» **TASK DIRECTIONS**:
Your task is to copy every line of the entries that contains "implicit".

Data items

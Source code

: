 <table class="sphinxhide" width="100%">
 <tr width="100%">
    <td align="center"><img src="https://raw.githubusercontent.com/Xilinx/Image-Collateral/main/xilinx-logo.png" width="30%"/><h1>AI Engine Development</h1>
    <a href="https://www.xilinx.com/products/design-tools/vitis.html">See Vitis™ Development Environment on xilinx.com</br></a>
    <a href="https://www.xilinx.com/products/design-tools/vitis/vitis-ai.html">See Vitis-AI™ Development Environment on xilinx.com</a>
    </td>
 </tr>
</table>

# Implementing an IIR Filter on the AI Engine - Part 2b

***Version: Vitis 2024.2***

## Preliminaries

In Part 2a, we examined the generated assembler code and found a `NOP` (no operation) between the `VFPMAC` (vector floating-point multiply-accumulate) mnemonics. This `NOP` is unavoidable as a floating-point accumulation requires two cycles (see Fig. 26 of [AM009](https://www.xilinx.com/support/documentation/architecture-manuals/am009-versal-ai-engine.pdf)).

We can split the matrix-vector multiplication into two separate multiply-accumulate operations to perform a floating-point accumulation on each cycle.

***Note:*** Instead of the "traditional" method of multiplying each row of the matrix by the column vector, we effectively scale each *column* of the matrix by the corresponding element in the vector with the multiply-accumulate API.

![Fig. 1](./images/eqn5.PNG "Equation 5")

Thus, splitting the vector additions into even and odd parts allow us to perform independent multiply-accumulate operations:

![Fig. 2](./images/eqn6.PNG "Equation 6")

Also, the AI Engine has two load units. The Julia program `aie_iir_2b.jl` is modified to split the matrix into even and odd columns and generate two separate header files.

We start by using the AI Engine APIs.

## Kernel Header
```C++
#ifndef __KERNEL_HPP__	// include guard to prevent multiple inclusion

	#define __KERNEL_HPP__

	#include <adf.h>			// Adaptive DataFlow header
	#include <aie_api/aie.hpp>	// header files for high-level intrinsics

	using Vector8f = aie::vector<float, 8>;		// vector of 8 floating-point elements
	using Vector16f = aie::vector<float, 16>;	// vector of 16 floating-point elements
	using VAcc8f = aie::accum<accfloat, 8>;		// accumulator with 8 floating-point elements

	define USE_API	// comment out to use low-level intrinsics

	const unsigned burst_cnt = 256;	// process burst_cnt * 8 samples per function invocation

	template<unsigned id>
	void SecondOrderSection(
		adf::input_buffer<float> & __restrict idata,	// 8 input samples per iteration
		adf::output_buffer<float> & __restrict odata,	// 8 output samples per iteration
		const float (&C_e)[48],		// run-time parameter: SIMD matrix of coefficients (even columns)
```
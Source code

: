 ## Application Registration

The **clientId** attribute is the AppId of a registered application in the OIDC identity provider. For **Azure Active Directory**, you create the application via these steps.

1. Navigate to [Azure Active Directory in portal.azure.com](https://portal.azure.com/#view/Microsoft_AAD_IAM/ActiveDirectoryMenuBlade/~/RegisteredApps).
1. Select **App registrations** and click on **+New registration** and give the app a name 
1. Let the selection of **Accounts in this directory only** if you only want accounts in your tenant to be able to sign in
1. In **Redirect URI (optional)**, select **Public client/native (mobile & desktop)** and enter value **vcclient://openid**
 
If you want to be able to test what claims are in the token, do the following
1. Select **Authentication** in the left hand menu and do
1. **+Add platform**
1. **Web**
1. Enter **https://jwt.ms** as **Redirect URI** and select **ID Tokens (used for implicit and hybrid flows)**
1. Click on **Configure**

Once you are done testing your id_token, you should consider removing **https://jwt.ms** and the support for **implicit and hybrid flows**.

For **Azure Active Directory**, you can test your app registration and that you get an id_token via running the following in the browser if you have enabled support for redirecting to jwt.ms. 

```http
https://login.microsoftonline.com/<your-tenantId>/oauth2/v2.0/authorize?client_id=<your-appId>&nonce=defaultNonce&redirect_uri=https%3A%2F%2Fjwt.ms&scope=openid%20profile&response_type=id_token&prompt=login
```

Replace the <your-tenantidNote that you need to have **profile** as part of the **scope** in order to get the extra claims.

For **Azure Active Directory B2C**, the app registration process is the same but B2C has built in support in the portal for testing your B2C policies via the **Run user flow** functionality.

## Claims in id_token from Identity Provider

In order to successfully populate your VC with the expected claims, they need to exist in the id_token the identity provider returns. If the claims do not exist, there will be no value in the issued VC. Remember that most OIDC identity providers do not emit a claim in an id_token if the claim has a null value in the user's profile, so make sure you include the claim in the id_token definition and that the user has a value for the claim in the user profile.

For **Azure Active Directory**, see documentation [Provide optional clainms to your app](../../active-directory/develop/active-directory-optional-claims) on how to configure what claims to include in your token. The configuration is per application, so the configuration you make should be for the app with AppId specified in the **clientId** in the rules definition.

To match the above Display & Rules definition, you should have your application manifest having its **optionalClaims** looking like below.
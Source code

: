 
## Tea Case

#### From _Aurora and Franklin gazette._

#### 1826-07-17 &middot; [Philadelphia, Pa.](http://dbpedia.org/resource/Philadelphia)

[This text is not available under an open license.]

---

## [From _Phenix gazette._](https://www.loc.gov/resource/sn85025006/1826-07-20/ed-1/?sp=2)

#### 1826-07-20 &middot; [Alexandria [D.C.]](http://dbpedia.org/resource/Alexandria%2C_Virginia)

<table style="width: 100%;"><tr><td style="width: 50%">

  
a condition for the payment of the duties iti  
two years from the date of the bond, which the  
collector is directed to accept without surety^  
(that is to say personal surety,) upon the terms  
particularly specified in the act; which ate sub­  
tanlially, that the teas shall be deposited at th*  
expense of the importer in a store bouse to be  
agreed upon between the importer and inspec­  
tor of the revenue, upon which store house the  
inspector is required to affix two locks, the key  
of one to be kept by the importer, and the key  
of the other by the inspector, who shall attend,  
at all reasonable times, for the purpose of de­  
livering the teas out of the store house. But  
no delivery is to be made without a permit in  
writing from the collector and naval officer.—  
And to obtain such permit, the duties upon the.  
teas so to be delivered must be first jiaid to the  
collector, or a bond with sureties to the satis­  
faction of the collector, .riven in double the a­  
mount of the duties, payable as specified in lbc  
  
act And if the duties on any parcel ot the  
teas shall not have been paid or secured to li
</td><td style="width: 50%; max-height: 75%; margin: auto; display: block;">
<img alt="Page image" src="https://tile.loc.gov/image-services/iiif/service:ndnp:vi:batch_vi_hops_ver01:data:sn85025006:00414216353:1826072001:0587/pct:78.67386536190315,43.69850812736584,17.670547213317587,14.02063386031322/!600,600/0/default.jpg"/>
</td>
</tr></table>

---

» **FINAL ANSWER**:
1. Enter **https://jwt.ms** as **Redirect URI** and select **ID Tokens (used for implicit and hybrid flows)**
Once you are done testing your id_token, you should consider removing **https://jwt.ms** and the support for **implicit and hybrid flows**.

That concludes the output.